Work request:
Please reproduce the following records exactly as they appear.

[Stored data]

########################################

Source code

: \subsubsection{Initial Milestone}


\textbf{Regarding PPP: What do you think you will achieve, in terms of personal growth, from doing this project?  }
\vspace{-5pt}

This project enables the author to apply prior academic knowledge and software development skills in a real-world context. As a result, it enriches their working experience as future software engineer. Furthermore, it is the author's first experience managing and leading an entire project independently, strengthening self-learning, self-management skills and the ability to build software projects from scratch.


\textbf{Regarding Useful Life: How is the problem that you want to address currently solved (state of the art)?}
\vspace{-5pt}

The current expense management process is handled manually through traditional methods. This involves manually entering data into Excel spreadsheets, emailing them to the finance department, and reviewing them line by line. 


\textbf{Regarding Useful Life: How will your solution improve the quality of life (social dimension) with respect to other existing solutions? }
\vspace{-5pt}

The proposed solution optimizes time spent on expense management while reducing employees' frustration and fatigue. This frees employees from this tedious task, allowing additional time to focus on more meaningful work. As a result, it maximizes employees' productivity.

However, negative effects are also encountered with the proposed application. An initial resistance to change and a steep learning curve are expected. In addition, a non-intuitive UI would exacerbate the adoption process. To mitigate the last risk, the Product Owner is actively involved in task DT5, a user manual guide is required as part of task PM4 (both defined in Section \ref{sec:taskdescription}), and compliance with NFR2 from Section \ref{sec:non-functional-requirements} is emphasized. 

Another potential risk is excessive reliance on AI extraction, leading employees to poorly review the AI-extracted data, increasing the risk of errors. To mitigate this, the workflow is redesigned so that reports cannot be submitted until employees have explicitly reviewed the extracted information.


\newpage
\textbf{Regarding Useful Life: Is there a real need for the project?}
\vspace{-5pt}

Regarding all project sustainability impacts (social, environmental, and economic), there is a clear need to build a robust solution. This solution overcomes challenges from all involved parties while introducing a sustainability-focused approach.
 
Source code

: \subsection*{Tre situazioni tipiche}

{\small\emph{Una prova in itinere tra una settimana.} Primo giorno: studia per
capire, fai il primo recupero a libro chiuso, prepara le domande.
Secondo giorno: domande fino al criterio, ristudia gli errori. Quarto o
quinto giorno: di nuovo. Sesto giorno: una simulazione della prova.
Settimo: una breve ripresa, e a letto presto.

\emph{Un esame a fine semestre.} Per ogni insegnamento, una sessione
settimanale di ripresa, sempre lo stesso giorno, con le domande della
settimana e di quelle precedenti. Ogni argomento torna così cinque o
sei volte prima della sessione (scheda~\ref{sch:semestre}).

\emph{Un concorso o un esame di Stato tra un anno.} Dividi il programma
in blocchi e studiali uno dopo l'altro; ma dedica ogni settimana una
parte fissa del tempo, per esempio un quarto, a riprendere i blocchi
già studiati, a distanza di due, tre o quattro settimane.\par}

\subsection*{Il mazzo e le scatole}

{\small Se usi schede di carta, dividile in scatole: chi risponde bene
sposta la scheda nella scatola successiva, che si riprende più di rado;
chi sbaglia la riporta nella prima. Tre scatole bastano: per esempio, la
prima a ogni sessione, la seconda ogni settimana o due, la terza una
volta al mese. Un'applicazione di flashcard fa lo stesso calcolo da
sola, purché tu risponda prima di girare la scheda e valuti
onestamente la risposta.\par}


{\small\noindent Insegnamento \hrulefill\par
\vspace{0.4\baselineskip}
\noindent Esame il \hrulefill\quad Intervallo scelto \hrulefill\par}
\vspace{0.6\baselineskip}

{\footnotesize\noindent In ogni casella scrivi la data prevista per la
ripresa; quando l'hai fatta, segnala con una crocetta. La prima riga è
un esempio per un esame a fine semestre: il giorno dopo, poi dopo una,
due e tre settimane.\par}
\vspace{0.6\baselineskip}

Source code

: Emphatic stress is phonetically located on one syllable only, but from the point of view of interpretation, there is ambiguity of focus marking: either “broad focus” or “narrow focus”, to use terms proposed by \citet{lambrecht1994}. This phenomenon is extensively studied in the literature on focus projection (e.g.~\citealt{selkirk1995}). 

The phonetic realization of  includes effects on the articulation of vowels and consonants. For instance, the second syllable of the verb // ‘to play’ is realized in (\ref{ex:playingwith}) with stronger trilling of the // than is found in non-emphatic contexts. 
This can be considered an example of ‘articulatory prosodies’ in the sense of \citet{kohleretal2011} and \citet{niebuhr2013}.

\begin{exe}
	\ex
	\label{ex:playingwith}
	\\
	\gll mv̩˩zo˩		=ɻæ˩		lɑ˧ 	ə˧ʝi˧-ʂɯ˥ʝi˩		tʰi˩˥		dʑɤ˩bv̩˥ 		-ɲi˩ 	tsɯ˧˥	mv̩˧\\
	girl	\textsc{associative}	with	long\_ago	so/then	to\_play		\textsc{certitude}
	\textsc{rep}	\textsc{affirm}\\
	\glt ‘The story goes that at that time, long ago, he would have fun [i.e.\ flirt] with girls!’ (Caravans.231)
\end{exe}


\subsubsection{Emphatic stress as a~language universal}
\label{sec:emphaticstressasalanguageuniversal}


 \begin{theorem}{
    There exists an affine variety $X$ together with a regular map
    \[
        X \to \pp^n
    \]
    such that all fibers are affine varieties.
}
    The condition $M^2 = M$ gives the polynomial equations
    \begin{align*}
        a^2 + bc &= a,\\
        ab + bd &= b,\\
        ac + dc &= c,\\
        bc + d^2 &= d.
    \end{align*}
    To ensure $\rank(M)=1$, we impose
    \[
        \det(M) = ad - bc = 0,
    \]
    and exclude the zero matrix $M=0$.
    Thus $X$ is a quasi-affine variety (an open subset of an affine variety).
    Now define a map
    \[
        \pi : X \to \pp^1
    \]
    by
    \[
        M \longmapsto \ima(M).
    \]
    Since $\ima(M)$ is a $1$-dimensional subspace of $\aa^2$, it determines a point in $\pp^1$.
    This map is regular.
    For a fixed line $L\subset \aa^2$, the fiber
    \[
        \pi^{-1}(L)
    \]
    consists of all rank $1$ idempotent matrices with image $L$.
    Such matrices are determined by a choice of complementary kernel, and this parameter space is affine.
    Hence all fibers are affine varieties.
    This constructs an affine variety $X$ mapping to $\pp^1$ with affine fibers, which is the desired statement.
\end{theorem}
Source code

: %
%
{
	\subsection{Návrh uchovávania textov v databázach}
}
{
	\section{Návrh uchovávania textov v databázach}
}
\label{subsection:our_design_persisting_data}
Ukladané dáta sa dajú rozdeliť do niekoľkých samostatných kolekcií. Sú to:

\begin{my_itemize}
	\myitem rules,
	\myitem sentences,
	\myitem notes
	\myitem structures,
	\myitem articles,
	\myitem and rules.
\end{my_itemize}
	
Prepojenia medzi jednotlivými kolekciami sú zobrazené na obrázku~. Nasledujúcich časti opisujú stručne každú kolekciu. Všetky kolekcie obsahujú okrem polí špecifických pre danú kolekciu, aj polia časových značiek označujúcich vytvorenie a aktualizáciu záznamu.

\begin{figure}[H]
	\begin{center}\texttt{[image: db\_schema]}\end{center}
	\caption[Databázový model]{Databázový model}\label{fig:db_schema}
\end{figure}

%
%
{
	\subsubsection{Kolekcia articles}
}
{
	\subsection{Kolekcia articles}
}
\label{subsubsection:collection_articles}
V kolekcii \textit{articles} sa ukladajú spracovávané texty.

########################################

Answer to the exercise:
Source code

: \subsubsection{Initial Milestone}


\textbf{Regarding PPP: What do you think you will achieve, in terms of personal growth, from doing this project?  }
\vspace{-5pt}

This project enables the author to apply prior academic knowledge and software development skills in a real-world context. As a result, it enriches their working experience as future software engineer. Furthermore, it is the author's first experience managing and leading an entire project independently, strengthening self-learning, self-management skills and the ability to build software projects from scratch.


\textbf{Regarding Useful Life: How is the problem that you want to address currently solved (state of the art)?}
\vspace{-5pt}

The current expense management process is handled manually through traditional methods. This involves manually entering data into Excel spreadsheets, emailing them to the finance department, and reviewing them line by line. 


\textbf{Regarding Useful Life: How will your solution improve the quality of life (social dimension) with respect to other existing solutions? }
\vspace{-5pt}

The proposed solution optimizes time spent on expense management while reducing employees' frustration and fatigue. This frees employees from this tedious task, allowing additional time to focus on more meaningful work. As a result, it maximizes employees' productivity.

However, negative effects are also encountered with the proposed application. An initial resistance to change and a steep learning curve are expected. In addition, a non-intuitive UI would exacerbate the adoption process. To mitigate the last risk, the Product Owner is actively involved in task DT5, a user manual guide is required as part of task PM4 (both defined in Section \ref{sec:taskdescription}), and compliance with NFR2 from Section \ref{sec:non-functional-requirements} is emphasized. 

Another potential risk is excessive reliance on AI extraction, leading employees to poorly review the AI-extracted data, increasing the risk of errors. To mitigate this, the workflow is redesigned so that reports cannot be submitted until employees have explicitly reviewed the extracted information.


\newpage
\textbf{Regarding Useful Life: Is there a real need for the project?}
\vspace{-5pt}

Regarding all project sustainability impacts (social, environmental, and economic), there is a clear need to build a robust solution. This solution overcomes challenges from all involved parties while introducing a sustainability-focused approach.
 
Source code

: \subsection*{Tre situazioni tipiche}

{\small\emph{Una prova in itinere tra una settimana.} Primo giorno: studia per
capire, fai il primo recupero a libro chiuso, prepara le domande.
Secondo giorno: domande fino al criterio, ristudia gli errori. Quarto o
quinto giorno: di nuovo. Sesto giorno: una simulazione della prova.
Settimo: una breve ripresa, e a letto presto.

\emph{Un esame a fine semestre.} Per ogni insegnamento, una sessione
settimanale di ripresa, sempre lo stesso giorno, con le domande della
settimana e di quelle precedenti. Ogni argomento torna così cinque o
sei volte prima della sessione (scheda~\ref{sch:semestre}).

\emph{Un concorso o un esame di Stato tra un anno.} Dividi il programma
in blocchi e studiali uno dopo l'altro; ma dedica ogni settimana una
parte fissa del tempo, per esempio un quarto, a riprendere i blocchi
già studiati, a distanza di due, tre o quattro settimane.\par}

\subsection*{Il mazzo e le scatole}

{\small Se usi schede di carta, dividile in scatole: chi risponde bene
sposta la scheda nella scatola successiva, che si riprende più di rado;
chi sbaglia la riporta nella prima. Tre scatole bastano: per esempio, la
prima a ogni sessione, la seconda ogni settimana o due, la terza una
volta al mese. Un'applicazione di flashcard fa lo stesso calcolo da
sola, purché tu risponda prima di girare la scheda e valuti
onestamente la risposta.\par}


{\small\noindent Insegnamento \hrulefill\par
\vspace{0.4\baselineskip}
\noindent Esame il \hrulefill\quad Intervallo scelto \hrulefill\par}
\vspace{0.6\baselineskip}

{\footnotesize\noindent In ogni casella scrivi la data prevista per la
ripresa; quando l'hai fatta, segnala con una crocetta. La prima riga è
un esempio per un esame a fine semestre: il giorno dopo, poi dopo una,
due e tre settimane.\par}
\vspace{0.6\baselineskip}

Source code

: Emphatic stress is phonetically located on one syllable only, but from the point of view of interpretation, there is ambiguity of focus marking: either “broad focus” or “narrow focus”, to use terms proposed by \citet{lambrecht1994}. This phenomenon is extensively studied in the literature on focus projection (e.g.~\citealt{selkirk1995}). 

The phonetic realization of  includes effects on the articulation of vowels and consonants. For instance, the second syllable of the verb // ‘to play’ is realized in (\ref{ex:playingwith}) with stronger trilling of the // than is found in non-emphatic contexts. 
This can be considered an example of ‘articulatory prosodies’ in the sense of \citet{kohleretal2011} and \citet{niebuhr2013}.

\begin{exe}
	\ex
	\label{ex:playingwith}
	\\
	\gll mv̩˩zo˩		=ɻæ˩		lɑ˧ 	ə˧ʝi˧-ʂɯ˥ʝi˩		tʰi˩˥		dʑɤ˩bv̩˥ 		-ɲi˩ 	tsɯ˧˥	mv̩˧\\
	girl	\textsc{associative}	with	long\_ago	so/then	to\_play		\textsc{certitude}
	\textsc{rep}	\textsc{affirm}\\
	\glt ‘The story goes that at that time, long ago, he would have fun [i.e.\ flirt] with girls!’ (Caravans.231)
\end{exe}


\subsubsection{Emphatic stress as a~language universal}
\label{sec:emphaticstressasalanguageuniversal}


 \begin{theorem}{
    There exists an affine variety $X$ together with a regular map
    \[
        X \to \pp^n
    \]
    such that all fibers are affine varieties.
}
    The condition $M^2 = M$ gives the polynomial equations
    \begin{align*}
        a^2 + bc &= a,\\
        ab + bd &= b,\\
        ac + dc &= c,\\
        bc + d^2 &= d.
    \end{align*}
    To ensure $\rank(M)=1$, we impose
    \[
        \det(M) = ad - bc = 0,
    \]
    and exclude the zero matrix $M=0$.
    Thus $X$ is a quasi-affine variety (an open subset of an affine variety).
    Now define a map
    \[
        \pi : X \to \pp^1
    \]
    by
    \[
        M \longmapsto \ima(M).
    \]
    Since $\ima(M)$ is a $1$-dimensional subspace of $\aa^2$, it determines a point in $\pp^1$.
    This map is regular.
    For a fixed line $L\subset \aa^2$, the fiber
    \[
        \pi^{-1}(L)
    \]
    consists of all rank $1$ idempotent matrices with image $L$.
    Such matrices are determined by a choice of complementary kernel, and this parameter space is affine.
    Hence all fibers are affine varieties.
    This constructs an affine variety $X$ mapping to $\pp^1$ with affine fibers, which is the desired statement.
\end{theorem}
Source code

: %
%
{
	\subsection{Návrh uchovávania textov v databázach}
}
{
	\section{Návrh uchovávania textov v databázach}
}
\label{subsection:our_design_persisting_data}
Ukladané dáta sa dajú rozdeliť do niekoľkých samostatných kolekcií. Sú to:

\begin{my_itemize}
	\myitem rules,
	\myitem sentences,
	\myitem notes
	\myitem structures,
	\myitem articles,
	\myitem and rules.
\end{my_itemize}
	
Prepojenia medzi jednotlivými kolekciami sú zobrazené na obrázku~. Nasledujúcich časti opisujú stručne každú kolekciu. Všetky kolekcie obsahujú okrem polí špecifických pre danú kolekciu, aj polia časových značiek označujúcich vytvorenie a aktualizáciu záznamu.

\begin{figure}[H]
	\begin{center}\texttt{[image: db\_schema]}\end{center}
	\caption[Databázový model]{Databázový model}\label{fig:db_schema}
\end{figure}

%
%
{
	\subsubsection{Kolekcia articles}
}
{
	\subsection{Kolekcia articles}
}
\label{subsubsection:collection_articles}
V kolekcii \textit{articles} sa ukladajú spracovávané texty.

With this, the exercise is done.